The program I was testing, let's call it X, is a web application that allows users to create notes and share them via email with anyone, whether they are signed up on X or not.
After creating a note and sharing it with my second email address, I received a message that looked like this:

As you might be thinking right now, since the email contains my name (which I can set to any text I want) and the note name, I decided to try HTML Injection by changing my name to <h1>HTML</h1> and doing the same for the note name; unfortunately, it didn't work because the web application was correctly performing HTML encoding on the email content before sending it.
Later, I tried setting my name to special characters that can be interpreted differently by various programming technologies, changing it to something like "'`\@!?"<H1>Test</H1>, then I invited my second email to the note again, but this time something weird happened because I didn't receive an email at all!
I initially thought the application might have a rate limit on sending emails to avoid spam, perhaps only allowing an invitation email to be sent again after 5 minutes to the same email, or something similar to that.

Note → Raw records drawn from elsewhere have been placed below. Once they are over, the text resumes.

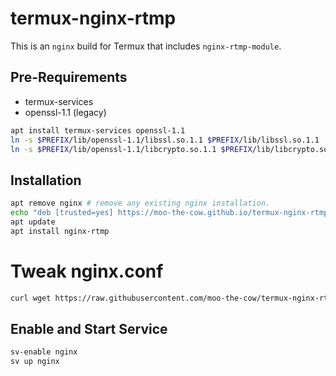 # termux-nginx-rtmp

This is an `nginx` build for Termux that includes `nginx-rtmp-module`.

## Pre-Requirements
+ termux-services
+ openssl-1.1 (legacy)
```sh
apt install termux-services openssl-1.1
ln -s $PREFIX/lib/openssl-1.1/libssl.so.1.1 $PREFIX/lib/libssl.so.1.1
ln -s $PREFIX/lib/openssl-1.1/libcrypto.so.1.1 $PREFIX/lib/libcrypto.so.1.1
```

## Installation

```sh
apt remove nginx # remove any existing nginx installation.
echo "deb [trusted=yes] https://moo-the-cow.github.io/termux-nginx-rtmp/ termux extras" > $PREFIX/etc/apt/sources.list.d/nginx-rtmp.list
apt update
apt install nginx-rtmp
```

# Tweak nginx.conf
```sh
curl wget https://raw.githubusercontent.com/moo-the-cow/termux-nginx-rtmp/main/nginx-custom.conf > $PREFIX/etc/nginx/nginx.conf
```

## Enable and Start Service
```sh
sv-enable nginx
sv up nginx
```
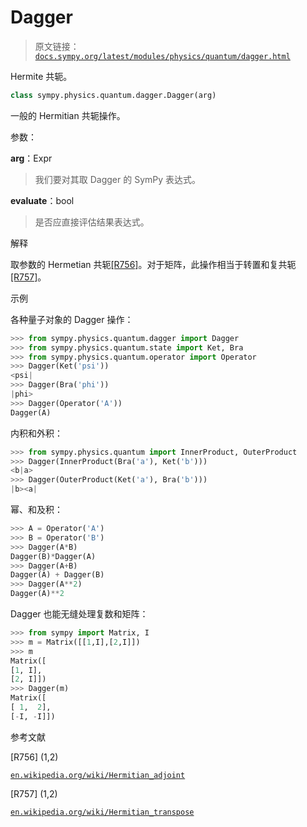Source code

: # Dagger

> 原文链接：[`docs.sympy.org/latest/modules/physics/quantum/dagger.html`](https://docs.sympy.org/latest/modules/physics/quantum/dagger.html)

Hermite 共轭。

```py
class sympy.physics.quantum.dagger.Dagger(arg)
```

一般的 Hermitian 共轭操作。

参数：

**arg**：Expr

> 我们要对其取 Dagger 的 SymPy 表达式。

**evaluate**：bool

> 是否应直接评估结果表达式。

解释

取参数的 Hermetian 共轭[[R756]](#r756)。对于矩阵，此操作相当于转置和复共轭[[R757]](#r757)。

示例

各种量子对象的 Dagger 操作：

```py
>>> from sympy.physics.quantum.dagger import Dagger
>>> from sympy.physics.quantum.state import Ket, Bra
>>> from sympy.physics.quantum.operator import Operator
>>> Dagger(Ket('psi'))
<psi|
>>> Dagger(Bra('phi'))
|phi>
>>> Dagger(Operator('A'))
Dagger(A) 
```

内积和外积：

```py
>>> from sympy.physics.quantum import InnerProduct, OuterProduct
>>> Dagger(InnerProduct(Bra('a'), Ket('b')))
<b|a>
>>> Dagger(OuterProduct(Ket('a'), Bra('b')))
|b><a| 
```

幂、和及积：

```py
>>> A = Operator('A')
>>> B = Operator('B')
>>> Dagger(A*B)
Dagger(B)*Dagger(A)
>>> Dagger(A+B)
Dagger(A) + Dagger(B)
>>> Dagger(A**2)
Dagger(A)**2 
```

Dagger 也能无缝处理复数和矩阵：

```py
>>> from sympy import Matrix, I
>>> m = Matrix([[1,I],[2,I]])
>>> m
Matrix([
[1, I],
[2, I]])
>>> Dagger(m)
Matrix([
[ 1,  2],
[-I, -I]]) 
```

参考文献

[R756] (1,2)

[`en.wikipedia.org/wiki/Hermitian_adjoint`](https://en.wikipedia.org/wiki/Hermitian_adjoint)

[R757] (1,2)

[`en.wikipedia.org/wiki/Hermitian_transpose`](https://en.wikipedia.org/wiki/Hermitian_transpose)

To check this, I changed my name back to a normal English name and invited my second email to the note again. Surprisingly, I received the email immediately. After trying this several times in a short duration and always receiving the email, I realized that something in the previous name ("'`@!?"<h1>Test</h1>) was causing an exception when the web application tried to send the invitation email.
I began deleting characters one by one to understand what exactly was triggering the exception, so I deleted > first, then /, but I still received nothing until I finally deleted \. When I invited my second email after removing the backslash, I finally received the email, which led me to believe the server was interpreting \ as a special character; I immediately thought of Unicode escape characters, which allow us to represent any characters as text using the format: \uXXXX.
To test this hypothesis, I changed my name to \u0061 (which represents the character a) and invited my second email, and as I expected, the email body contained a as my name instead of \u0061:

This confirmed that \uXXXX was being interpreted by the application back-end into its corresponding Unicode character (whether it was printable like a or non-printable like control characters), so knowing this, the next logical step was to try \u0000, which represents a null byte that is known to signify the end of a string in C-like programming languages; after I did that, I received an empty email because the email starts with my account name (\u0000), and since the null byte was interpreted as the end of the email body string, it truncated everything after it:

To demonstrate the impact of this vulnerability, I changed my name to a phishing message that ends with \u0000:
In order to access the "Secret" note, you must confirm your identity — Please complete the verification at the following link: https://by-0xcyborg.com/login\u0000
The result looked like this:

So, the final impact was that I could use the company's official, verified email address to send an email containing any text I wanted to any recipient.
Thanks for reading and I hope you enjoyed this write-up!